▶ TASK TO COMPLETE
The number of lines below that contain the word "Laurent" is all that the answer should hold.
══ DATA FOR PROCESSING ══
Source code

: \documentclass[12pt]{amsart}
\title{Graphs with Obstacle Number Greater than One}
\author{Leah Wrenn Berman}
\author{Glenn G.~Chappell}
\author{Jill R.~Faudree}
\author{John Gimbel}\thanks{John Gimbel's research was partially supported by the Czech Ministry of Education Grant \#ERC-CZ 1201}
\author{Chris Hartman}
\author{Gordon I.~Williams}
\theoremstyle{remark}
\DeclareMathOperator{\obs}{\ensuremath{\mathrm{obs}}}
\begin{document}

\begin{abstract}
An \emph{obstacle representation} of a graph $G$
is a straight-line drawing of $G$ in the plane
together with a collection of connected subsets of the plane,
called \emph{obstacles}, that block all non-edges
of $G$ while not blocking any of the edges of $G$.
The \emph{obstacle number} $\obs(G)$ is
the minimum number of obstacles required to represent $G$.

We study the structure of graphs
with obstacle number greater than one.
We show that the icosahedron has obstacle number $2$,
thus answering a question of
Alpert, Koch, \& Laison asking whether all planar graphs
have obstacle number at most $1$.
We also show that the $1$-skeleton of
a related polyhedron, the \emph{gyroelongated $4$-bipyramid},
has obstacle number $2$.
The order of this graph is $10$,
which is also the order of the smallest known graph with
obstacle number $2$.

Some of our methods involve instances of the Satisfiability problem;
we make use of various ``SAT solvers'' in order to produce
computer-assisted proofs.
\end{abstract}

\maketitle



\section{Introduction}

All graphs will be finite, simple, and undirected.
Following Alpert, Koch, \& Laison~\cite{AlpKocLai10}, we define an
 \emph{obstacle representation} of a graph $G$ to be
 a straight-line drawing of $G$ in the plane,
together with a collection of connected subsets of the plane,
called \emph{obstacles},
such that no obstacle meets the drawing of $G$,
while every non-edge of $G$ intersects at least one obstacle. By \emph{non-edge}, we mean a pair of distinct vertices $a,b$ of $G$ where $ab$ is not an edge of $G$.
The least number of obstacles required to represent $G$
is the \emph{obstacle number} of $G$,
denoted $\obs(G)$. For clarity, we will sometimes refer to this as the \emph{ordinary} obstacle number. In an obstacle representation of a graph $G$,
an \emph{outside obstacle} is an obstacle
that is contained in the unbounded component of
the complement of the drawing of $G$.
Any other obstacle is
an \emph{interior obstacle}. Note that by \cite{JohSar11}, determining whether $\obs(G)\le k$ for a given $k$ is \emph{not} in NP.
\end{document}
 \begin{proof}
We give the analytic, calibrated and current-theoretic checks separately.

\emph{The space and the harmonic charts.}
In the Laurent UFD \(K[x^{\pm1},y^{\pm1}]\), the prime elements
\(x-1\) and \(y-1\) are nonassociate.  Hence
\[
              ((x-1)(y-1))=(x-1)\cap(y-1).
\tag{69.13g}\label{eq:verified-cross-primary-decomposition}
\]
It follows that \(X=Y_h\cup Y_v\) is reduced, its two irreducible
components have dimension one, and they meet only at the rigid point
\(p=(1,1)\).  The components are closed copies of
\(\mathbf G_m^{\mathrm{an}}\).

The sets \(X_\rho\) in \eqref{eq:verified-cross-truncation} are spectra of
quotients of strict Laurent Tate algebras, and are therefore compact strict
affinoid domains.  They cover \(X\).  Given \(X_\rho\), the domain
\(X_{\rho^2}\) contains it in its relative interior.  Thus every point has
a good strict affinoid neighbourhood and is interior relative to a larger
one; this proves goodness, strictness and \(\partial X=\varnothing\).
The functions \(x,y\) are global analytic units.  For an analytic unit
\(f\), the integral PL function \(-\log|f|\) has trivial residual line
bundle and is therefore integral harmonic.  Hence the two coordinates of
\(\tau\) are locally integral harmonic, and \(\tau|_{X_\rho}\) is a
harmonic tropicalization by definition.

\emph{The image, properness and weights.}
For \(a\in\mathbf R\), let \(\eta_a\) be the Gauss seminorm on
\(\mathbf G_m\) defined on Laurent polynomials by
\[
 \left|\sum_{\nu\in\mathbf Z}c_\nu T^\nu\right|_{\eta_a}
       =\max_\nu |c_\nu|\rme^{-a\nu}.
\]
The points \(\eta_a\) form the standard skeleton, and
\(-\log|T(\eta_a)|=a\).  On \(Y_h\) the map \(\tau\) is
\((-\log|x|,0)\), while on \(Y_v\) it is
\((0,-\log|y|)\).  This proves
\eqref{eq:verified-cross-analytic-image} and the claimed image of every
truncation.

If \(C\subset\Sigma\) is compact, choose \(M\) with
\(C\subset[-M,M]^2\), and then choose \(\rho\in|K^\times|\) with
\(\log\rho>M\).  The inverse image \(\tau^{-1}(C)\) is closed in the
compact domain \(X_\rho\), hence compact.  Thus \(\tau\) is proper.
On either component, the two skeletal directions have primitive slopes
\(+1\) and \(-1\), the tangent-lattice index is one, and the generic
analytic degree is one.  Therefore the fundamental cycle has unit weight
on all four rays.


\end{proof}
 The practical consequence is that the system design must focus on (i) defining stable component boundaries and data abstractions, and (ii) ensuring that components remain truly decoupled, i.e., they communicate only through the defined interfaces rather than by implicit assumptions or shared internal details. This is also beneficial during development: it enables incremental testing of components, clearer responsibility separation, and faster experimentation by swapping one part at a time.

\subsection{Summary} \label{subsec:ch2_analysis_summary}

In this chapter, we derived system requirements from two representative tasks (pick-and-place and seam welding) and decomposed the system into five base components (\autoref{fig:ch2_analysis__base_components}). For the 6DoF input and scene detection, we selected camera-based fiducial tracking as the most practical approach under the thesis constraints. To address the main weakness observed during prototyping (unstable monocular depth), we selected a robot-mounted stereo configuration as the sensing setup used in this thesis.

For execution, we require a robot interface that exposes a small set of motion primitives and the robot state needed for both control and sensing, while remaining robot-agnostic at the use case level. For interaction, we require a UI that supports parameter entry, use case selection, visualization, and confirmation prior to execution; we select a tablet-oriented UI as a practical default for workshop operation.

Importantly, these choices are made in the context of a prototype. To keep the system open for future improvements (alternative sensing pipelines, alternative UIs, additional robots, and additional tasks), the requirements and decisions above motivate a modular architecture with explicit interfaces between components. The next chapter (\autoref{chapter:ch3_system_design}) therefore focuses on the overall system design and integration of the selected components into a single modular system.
═══
▶ YOUR RESPONSE
3